You pick up the phone to call your grandma, grandpa, or even elderly parent, and after the usual, “Hello! How are you?” you find yourself wondering what to talk about next. Sound familiar?
Connecting with an elderly loved one, as silly as it may sound, may not be the most intuitive thing. Aside from figuring out what to talk about, actually getting them to hear and understand what you are saying can also be a challenge. If your loved one is starting to experience cognitive decline or hearing impairment, these difficulties can be exacerbated.
Here are some tips to make phone calls or in-person chats with your senior loved ones smoother, more interesting and even more fun.
Guess what grandma is probably most interested in hearing about? What the family has been up to!
This is particularly true if it is difficult for her (due to distance or lack of mobility) to take part in family get togethers and see her loved ones frequently. No doubt she’d love to hear how little Joe is starting to crawl, or how Elaine has finally decided to pursue a bachelor’s degree in Computer Science!
Even things that you may not think of as particularly interesting can help grandma feel like she really knows what’s going on. Perhaps you have a new project that you’re working on at work. Or, maybe you are evaluating day cares for your little one. Simple updates like these can be nice for your loved one to hear.
Aside from being a wealth of knowledge and wisdom, our elders often have some great stories from their childhoods as well! For example, ask grandpa what his favorite hobbies were growing up, or what he and his friends used to do for fun. Listening to his stories will really make you appreciate how much change grandpa has seen and experienced during his lifetime!
These stories are not only fun and engaging for you to listen to, but reminiscing about them can be very therapeutic for your older loved one too.
Perhaps your loved one is the type to keep up with the world around them. Or, it’s possible that they do not. Either way, current events can make for great conversation.
Start by asking your elderly relative if they've heard about XYZ in the news. If they have, you can jump right into expressing your point of view on the subject or asking them theirs. If they have not, then start by providing a summary of the event or news item.
It is very important that you do not make them feel silly for not knowing about whatever it is that you choose to discuss – this could cause them to withdraw instead of encouraging them to open up.
In addition to making for interesting discussion, current events can also help to keep your loved one take interest in what’s happening in the world at large. This could prompt them, for instance, to want to keep up with the news more broadly, or perhaps even just focus more on the specific issue you discussed together.
In having a conversation with your elderly parent or grandparent, it is very important to be thoughtful about how you have the conversation with them.

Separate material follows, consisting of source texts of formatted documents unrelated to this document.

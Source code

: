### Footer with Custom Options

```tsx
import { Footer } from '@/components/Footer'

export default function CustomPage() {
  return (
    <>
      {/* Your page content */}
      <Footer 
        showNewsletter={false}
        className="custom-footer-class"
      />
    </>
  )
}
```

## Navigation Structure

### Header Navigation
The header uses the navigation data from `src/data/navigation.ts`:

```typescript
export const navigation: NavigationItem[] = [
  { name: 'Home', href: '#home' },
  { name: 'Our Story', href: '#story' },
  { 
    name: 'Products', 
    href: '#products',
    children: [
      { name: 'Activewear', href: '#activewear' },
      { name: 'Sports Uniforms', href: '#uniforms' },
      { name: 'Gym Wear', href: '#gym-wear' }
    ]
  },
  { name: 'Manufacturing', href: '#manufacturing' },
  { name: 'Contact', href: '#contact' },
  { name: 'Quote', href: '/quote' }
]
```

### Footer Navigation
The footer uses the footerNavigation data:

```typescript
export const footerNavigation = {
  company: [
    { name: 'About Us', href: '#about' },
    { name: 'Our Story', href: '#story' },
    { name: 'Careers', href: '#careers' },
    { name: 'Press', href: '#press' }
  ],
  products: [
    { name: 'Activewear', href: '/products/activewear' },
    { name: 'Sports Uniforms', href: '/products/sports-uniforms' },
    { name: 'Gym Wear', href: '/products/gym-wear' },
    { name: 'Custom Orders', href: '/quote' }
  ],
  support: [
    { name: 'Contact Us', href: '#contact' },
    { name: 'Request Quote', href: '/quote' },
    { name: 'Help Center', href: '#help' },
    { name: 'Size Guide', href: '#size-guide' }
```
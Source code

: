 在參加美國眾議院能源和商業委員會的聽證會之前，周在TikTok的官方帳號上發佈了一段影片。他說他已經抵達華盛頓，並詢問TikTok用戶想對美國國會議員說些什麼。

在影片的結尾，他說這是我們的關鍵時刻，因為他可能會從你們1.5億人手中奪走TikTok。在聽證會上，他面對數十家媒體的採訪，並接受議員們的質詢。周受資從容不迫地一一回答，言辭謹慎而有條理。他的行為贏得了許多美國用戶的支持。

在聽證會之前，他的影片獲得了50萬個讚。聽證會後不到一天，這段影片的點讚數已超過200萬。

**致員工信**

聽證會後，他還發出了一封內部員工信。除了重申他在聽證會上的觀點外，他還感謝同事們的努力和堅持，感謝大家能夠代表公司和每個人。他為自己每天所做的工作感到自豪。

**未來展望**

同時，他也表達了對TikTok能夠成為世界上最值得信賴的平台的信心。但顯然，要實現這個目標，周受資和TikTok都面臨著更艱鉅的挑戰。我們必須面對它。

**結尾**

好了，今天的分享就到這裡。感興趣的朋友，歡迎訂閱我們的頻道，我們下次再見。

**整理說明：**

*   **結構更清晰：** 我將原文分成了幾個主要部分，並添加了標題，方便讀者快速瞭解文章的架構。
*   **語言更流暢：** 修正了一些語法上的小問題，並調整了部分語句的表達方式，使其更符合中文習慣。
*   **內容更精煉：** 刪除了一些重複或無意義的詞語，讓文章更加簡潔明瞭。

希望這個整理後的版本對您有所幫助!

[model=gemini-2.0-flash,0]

If your loved one has hearing impairment, you’ll definitely need to speak more loudly than you typically do. In addition, you should make sure to enunciate your words carefully. If in person, speak face-to-face, don’t speak to one side. Also, consider whether visual cues can be used to help convey meaning (for example, putting your hand on your stomach when mentioning that you are hungry).

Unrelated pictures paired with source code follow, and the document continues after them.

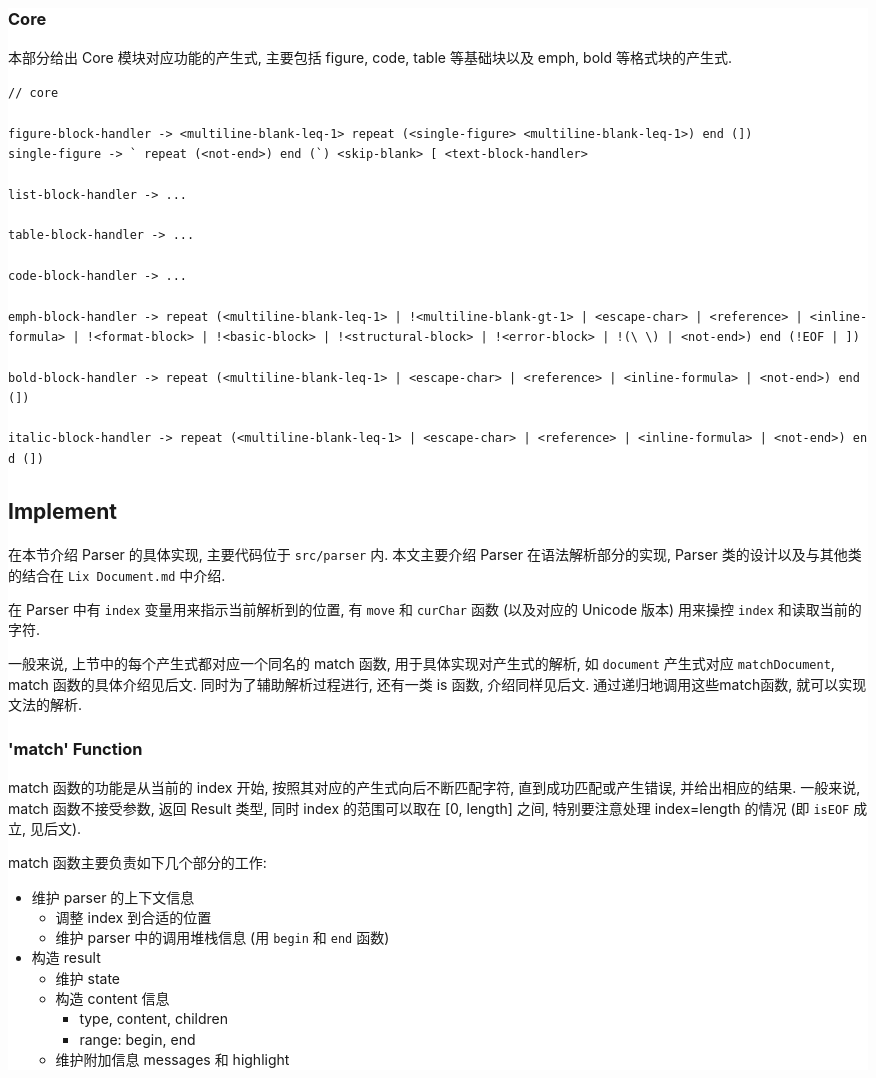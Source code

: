 
### Core

本部分给出 Core 模块对应功能的产生式, 主要包括 figure, code, table 等基础块以及 emph, bold 等格式块的产生式.

```
// core

figure-block-handler -> <multiline-blank-leq-1> repeat (<single-figure> <multiline-blank-leq-1>) end (])
single-figure -> ` repeat (<not-end>) end (`) <skip-blank> [ <text-block-handler>

list-block-handler -> ...

table-block-handler -> ...

code-block-handler -> ...

emph-block-handler -> repeat (<multiline-blank-leq-1> | !<multiline-blank-gt-1> | <escape-char> | <reference> | <inline-formula> | !<format-block> | !<basic-block> | !<structural-block> | !<error-block> | !(\ \) | <not-end>) end (!EOF | ])

bold-block-handler -> repeat (<multiline-blank-leq-1> | <escape-char> | <reference> | <inline-formula> | <not-end>) end (])

italic-block-handler -> repeat (<multiline-blank-leq-1> | <escape-char> | <reference> | <inline-formula> | <not-end>) end (])

```

## Implement

在本节介绍 Parser 的具体实现, 主要代码位于 `src/parser` 内. 本文主要介绍 Parser 在语法解析部分的实现, Parser 类的设计以及与其他类的结合在 `Lix Document.md` 中介绍.

在 Parser 中有 `index` 变量用来指示当前解析到的位置, 有 `move` 和 `curChar` 函数 (以及对应的 Unicode 版本) 用来操控 `index` 和读取当前的字符.

一般来说, 上节中的每个产生式都对应一个同名的 match 函数, 用于具体实现对产生式的解析, 如 `document` 产生式对应 `matchDocument`, match 函数的具体介绍见后文. 同时为了辅助解析过程进行, 还有一类 is 函数, 介绍同样见后文. 通过递归地调用这些match函数, 就可以实现文法的解析.

### 'match' Function

match 函数的功能是从当前的 index 开始, 按照其对应的产生式向后不断匹配字符, 直到成功匹配或产生错误, 并给出相应的结果.
一般来说, match 函数不接受参数, 返回 Result<Node> 类型, 同时 index 的范围可以取在 [0, length] 之间, 特别要注意处理 index=length 的情况 (即 `isEOF` 成立, 见后文).

match 函数主要负责如下几个部分的工作:

* 维护 parser 的上下文信息
  * 调整 index 到合适的位置
  * 维护 parser 中的调用堆栈信息 (用 `begin` 和 `end` 函数)
* 构造 result
  * 维护 state
  * 构造 content 信息
    * type, content, children
    * range: begin, end
  * 维护附加信息 messages 和 highlight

Also, it helps to use questions and make statements that are clear and direct, and without filler words and slang. Expressing one idea at a time, or sticking to one topic at a time, can also help.
Though conversing with your older parents or grandparents can be tough at times, appreciate these opportunities. There will come a time when you will not be so lucky as to have the chance to speak to them.
Also remember that even just a short chat can really brighten their day. So make the time to regularly connect, and put in the time and effort during these conversations to really show them that you care.